**Problem statement**.
Apart from any images, the entries are to be output exactly.

(Saved data entries)

_ _ _

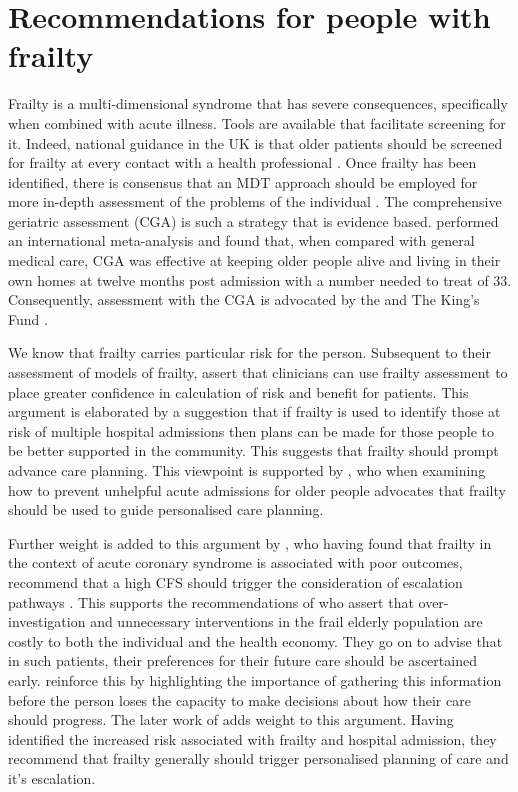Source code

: \documentclass
[
	12pt,
	a4paper,
	oneside,
]{report}
\begin{document}
\section{Recommendations for people with frailty}

Frailty is a multi-dimensional syndrome that has severe consequences,
specifically when combined with acute illness. Tools are available that facilitate
screening for it. Indeed, national guidance in the UK is that older patients 
should be screened for frailty at every contact with a health professional 
\parencite{bgs:14}. Once frailty has been identified, there is consensus that
an MDT approach should be employed for more in-depth assessment of the 
problems of the individual \parencite{vellas:16}. The comprehensive geriatric
assessment (CGA) is such a strategy that is evidence based. \textcite{ellis:11}
performed an international 
meta-analysis and found that, when compared with general medical care,
CGA was effective at keeping older people alive and living in their own homes at
twelve months post admission with a number needed to treat of 33.
Consequently, assessment with the CGA is advocated by the \textcite{bgs:14}
and The King's Fund \parencite{oliver:14}.

We know that frailty carries particular risk for the person. Subsequent to their
assessment of models of frailty, 
\textcite{martin:08} assert that clinicians can use frailty assessment to place 
greater confidence
in calculation of risk and benefit for patients. This argument is elaborated by 
a suggestion that if frailty is used to identify those at risk of multiple 
hospital admissions then plans can be made for those people to be better
supported in the community. This suggests that frailty should prompt advance care
planning. This viewpoint is supported by 
\textcite{hunt:16}, who when examining how to prevent unhelpful acute admissions
for older people advocates that frailty should be used to guide personalised 
care planning.

Further weight is added to this argument by \textcite{kang:15}, who having 
found that frailty in the 
context of acute coronary syndrome is associated
with poor outcomes, \textcite{kang:15} recommend that a high CFS should
trigger the consideration of escalation pathways \parencite{kang:15}.
This supports the recommendations of \textcite{silver:12} who assert that over-investigation
and unnecessary interventions in the frail elderly population are costly to both the
individual and the health economy. They go on to advise that in such patients, 
their preferences for their future care should be ascertained early. \textcite{oliver:14} 
reinforce this by highlighting the importance of gathering this information
before the person loses the capacity to make decisions about how their care should
progress. The later work of \textcite{romero-ortuno:16} adds weight to this argument.
Having identified the increased risk associated with frailty and hospital admission, 
they recommend that frailty generally should trigger personalised planning of
care and it's escalation.
\end{document}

_ _ _

**Solution for this problem**.
Source code

: \documentclass
[
	12pt,
	a4paper,
	oneside,
]{report}
\begin{document}
\section{Recommendations for people with frailty}

Frailty is a multi-dimensional syndrome that has severe consequences,
specifically when combined with acute illness. Tools are available that facilitate
screening for it. Indeed, national guidance in the UK is that older patients 
should be screened for frailty at every contact with a health professional 
\parencite{bgs:14}. Once frailty has been identified, there is consensus that
an MDT approach should be employed for more in-depth assessment of the 
problems of the individual \parencite{vellas:16}. The comprehensive geriatric
assessment (CGA) is such a strategy that is evidence based. \textcite{ellis:11}
performed an international 
meta-analysis and found that, when compared with general medical care,
CGA was effective at keeping older people alive and living in their own homes at
twelve months post admission with a number needed to treat of 33.
Consequently, assessment with the CGA is advocated by the \textcite{bgs:14}
and The King's Fund \parencite{oliver:14}.

We know that frailty carries particular risk for the person. Subsequent to their
assessment of models of frailty, 
\textcite{martin:08} assert that clinicians can use frailty assessment to place 
greater confidence
in calculation of risk and benefit for patients. This argument is elaborated by 
a suggestion that if frailty is used to identify those at risk of multiple 
hospital admissions then plans can be made for those people to be better
supported in the community. This suggests that frailty should prompt advance care
planning. This viewpoint is supported by 
\textcite{hunt:16}, who when examining how to prevent unhelpful acute admissions
for older people advocates that frailty should be used to guide personalised 
care planning.

Further weight is added to this argument by \textcite{kang:15}, who having 
found that frailty in the 
context of acute coronary syndrome is associated
with poor outcomes, \textcite{kang:15} recommend that a high CFS should
trigger the consideration of escalation pathways \parencite{kang:15}.
This supports the recommendations of \textcite{silver:12} who assert that over-investigation
and unnecessary interventions in the frail elderly population are costly to both the
individual and the health economy. They go on to advise that in such patients, 
their preferences for their future care should be ascertained early. \textcite{oliver:14} 
reinforce this by highlighting the importance of gathering this information
before the person loses the capacity to make decisions about how their care should
progress. The later work of \textcite{romero-ortuno:16} adds weight to this argument.
Having identified the increased risk associated with frailty and hospital admission, 
they recommend that frailty generally should trigger personalised planning of
care and it's escalation.
\end{document}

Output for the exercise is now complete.